*Task*:
For the word "entiers", return each line of the data in which it occurs.

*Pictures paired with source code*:
-*-

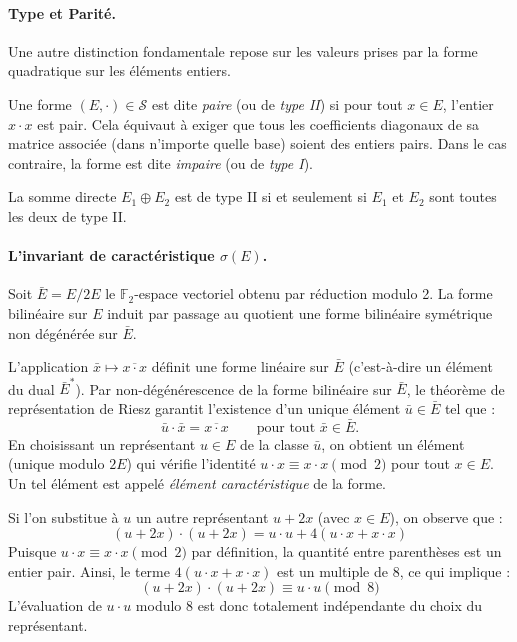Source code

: \paragraph{Type et Parité.}
Une autre distinction fondamentale repose sur les valeurs prises par la forme quadratique sur les éléments entiers.

\begin{definition}
Une forme $(E, \cdot) \in \mathcal{S}$ est dite \emph{paire} (ou de \emph{type II}) si pour tout $x \in E$, l'entier $x \cdot x$ est pair. Cela équivaut à exiger que tous les coefficients diagonaux de sa matrice associée (dans n'importe quelle base) soient des entiers pairs. Dans le cas contraire, la forme est dite \emph{impaire} (ou de \emph{type I}).
\end{definition}

\begin{remark}
La somme directe $E_1 \oplus E_2$ est de type II si et seulement si $E_1$ et $E_2$ sont toutes les deux de type II.
\end{remark}

\paragraph{L'invariant de caractéristique $\sigma(E)$.}
Soit $\bar{E} = E/2E$ le $\mathbb{F}_2$-espace vectoriel obtenu par réduction modulo 2. La forme bilinéaire sur $E$ induit par passage au quotient une forme bilinéaire symétrique non dégénérée sur $\bar{E}$.

L'application $\bar{x} \mapsto \overline{x \cdot x}$ définit une forme linéaire sur $\bar{E}$ (c'est-à-dire un élément du dual $\bar{E}^*$). Par non-dégénérescence de la forme bilinéaire sur $\bar{E}$, le théorème de représentation de Riesz garantit l'existence d'un unique élément $\bar{u} \in \bar{E}$ tel que :
\[
\bar{u} \cdot \bar{x} = \overline{x \cdot x} \qquad \text{pour tout } \bar{x} \in \bar{E}.
\]
En choisissant un représentant $u \in E$ de la classe $\bar{u}$, on obtient un élément (unique modulo $2E$) qui vérifie l'identité $u \cdot x \equiv x \cdot x \pmod{2}$ pour tout $x \in E$. Un tel élément est appelé \emph{élément caractéristique} de la forme.

Si l'on substitue à $u$ un autre représentant $u + 2x$ (avec $x \in E$), on observe que :
\[
(u + 2x) \cdot (u + 2x) = u \cdot u + 4(u \cdot x + x \cdot x)
\]
Puisque $u \cdot x \equiv x \cdot x \pmod{2}$ par définition, la quantité entre parenthèses est un entier pair. Ainsi, le terme $4(u \cdot x + x \cdot x)$ est un multiple de $8$, ce qui implique :
\[
(u + 2x) \cdot (u + 2x) \equiv u \cdot u \pmod{8}
\]
L'évaluation de $u \cdot u$ modulo 8 est donc totalement indépendante du choix du représentant.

-*-

*Solution to the exercise*:
Une autre distinction fondamentale repose sur les valeurs prises par la forme quadratique sur les éléments entiers.
Une forme $(E, \cdot) \in \mathcal{S}$ est dite \emph{paire} (ou de \emph{type II}) si pour tout $x \in E$, l'entier $x \cdot x$ est pair. Cela équivaut à exiger que tous les coefficients diagonaux de sa matrice associée (dans n'importe quelle base) soient des entiers pairs. Dans le cas contraire, la forme est dite \emph{impaire} (ou de \emph{type I}).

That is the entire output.